- Dataset entries -
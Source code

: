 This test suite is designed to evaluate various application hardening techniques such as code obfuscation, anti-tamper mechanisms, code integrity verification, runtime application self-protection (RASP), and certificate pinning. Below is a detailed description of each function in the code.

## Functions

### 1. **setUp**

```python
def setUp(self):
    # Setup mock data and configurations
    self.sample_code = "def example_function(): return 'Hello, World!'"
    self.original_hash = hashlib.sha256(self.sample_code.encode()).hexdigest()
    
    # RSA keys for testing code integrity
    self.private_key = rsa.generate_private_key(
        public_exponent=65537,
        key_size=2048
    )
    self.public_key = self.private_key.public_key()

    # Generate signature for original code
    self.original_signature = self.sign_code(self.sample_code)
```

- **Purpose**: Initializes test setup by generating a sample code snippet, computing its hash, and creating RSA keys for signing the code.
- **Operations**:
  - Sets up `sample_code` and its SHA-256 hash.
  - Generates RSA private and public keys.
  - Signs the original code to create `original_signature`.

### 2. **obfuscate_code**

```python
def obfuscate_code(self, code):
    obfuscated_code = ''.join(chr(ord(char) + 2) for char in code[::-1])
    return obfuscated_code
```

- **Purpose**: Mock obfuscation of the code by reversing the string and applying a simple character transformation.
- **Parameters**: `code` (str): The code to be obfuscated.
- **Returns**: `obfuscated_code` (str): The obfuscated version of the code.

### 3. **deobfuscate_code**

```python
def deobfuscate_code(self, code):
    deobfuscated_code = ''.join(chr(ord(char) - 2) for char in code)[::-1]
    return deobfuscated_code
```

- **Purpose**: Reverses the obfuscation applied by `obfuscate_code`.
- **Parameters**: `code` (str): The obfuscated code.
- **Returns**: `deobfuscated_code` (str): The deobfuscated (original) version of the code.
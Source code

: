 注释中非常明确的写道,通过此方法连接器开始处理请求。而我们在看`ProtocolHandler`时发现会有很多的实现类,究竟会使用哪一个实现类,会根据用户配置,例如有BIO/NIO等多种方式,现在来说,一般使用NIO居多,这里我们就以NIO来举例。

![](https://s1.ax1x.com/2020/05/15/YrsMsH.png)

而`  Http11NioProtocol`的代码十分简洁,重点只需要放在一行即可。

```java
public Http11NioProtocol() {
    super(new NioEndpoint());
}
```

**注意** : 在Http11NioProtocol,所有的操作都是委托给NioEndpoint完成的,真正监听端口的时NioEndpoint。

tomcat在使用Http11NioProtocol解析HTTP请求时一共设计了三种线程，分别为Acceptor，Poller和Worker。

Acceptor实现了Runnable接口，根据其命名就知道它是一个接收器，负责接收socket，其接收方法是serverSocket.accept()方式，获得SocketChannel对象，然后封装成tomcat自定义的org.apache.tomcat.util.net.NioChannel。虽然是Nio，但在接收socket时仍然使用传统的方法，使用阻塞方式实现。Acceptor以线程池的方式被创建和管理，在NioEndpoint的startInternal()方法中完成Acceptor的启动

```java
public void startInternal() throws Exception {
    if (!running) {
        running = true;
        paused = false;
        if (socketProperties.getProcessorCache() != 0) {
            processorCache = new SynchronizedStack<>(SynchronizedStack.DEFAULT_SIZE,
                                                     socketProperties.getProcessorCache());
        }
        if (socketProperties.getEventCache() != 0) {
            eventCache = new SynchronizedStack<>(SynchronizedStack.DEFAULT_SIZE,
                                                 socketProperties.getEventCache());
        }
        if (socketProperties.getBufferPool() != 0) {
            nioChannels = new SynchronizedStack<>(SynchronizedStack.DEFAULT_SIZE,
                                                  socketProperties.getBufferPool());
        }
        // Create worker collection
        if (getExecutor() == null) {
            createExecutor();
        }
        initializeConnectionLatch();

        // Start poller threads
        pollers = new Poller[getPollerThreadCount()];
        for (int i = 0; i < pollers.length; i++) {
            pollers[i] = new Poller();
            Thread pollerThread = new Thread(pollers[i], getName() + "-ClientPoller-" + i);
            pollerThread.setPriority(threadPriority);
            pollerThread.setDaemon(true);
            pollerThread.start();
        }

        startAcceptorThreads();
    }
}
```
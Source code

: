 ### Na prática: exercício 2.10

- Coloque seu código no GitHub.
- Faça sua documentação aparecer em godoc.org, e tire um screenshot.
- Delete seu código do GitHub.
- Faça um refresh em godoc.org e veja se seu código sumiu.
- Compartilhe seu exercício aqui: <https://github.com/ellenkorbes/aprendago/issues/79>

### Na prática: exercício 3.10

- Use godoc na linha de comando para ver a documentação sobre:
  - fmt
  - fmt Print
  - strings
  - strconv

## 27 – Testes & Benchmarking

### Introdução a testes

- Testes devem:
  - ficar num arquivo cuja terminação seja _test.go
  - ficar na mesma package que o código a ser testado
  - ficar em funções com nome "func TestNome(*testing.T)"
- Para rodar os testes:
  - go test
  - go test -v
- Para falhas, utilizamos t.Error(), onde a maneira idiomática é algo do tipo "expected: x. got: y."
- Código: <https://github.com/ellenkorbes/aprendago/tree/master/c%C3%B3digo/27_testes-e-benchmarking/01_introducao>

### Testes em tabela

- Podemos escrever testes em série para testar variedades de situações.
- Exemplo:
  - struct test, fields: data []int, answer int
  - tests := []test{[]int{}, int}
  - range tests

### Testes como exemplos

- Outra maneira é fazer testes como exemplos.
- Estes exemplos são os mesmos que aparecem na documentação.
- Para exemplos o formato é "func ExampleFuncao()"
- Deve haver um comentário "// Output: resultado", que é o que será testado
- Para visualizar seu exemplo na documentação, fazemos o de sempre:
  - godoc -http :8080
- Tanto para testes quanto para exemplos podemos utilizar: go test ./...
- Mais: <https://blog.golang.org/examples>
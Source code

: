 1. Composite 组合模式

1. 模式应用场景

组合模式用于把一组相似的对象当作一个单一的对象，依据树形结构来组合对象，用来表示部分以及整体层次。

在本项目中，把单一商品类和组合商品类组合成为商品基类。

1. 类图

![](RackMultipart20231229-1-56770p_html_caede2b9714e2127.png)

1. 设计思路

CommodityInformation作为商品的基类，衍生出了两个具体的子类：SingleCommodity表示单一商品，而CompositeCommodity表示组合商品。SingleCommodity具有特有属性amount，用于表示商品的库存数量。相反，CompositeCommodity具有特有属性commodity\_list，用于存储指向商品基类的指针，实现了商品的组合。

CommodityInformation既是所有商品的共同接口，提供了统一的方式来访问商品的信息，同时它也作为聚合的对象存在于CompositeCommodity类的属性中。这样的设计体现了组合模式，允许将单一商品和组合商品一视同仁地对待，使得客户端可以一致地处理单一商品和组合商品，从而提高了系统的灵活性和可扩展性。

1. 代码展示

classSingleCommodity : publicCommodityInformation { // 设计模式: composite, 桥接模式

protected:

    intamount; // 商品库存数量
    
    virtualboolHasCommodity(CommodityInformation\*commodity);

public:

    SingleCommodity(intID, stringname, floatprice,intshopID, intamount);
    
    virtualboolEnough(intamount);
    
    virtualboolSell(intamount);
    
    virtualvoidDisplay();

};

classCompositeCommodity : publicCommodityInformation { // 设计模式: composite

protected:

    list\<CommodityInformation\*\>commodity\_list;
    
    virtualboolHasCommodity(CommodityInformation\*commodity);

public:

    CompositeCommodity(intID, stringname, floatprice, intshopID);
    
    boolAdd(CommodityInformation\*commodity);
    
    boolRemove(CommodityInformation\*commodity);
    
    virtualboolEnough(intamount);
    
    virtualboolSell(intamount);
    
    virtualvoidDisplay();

- WHAT TO WORK ON -
Repeat word for word the lines above that run from the line containing "### Na prática: exercício 3.10" through the line containing "- Para rodar", both ends included, and nothing else.

- YOUR RESPONSE -
### Na prática: exercício 3.10

- Use godoc na linha de comando para ver a documentação sobre:
  - fmt
  - fmt Print
  - strings
  - strconv

## 27 – Testes & Benchmarking

### Introdução a testes

- Testes devem:
  - ficar num arquivo cuja terminação seja _test.go
  - ficar na mesma package que o código a ser testado
  - ficar em funções com nome "func TestNome(*testing.T)"
- Para rodar os testes:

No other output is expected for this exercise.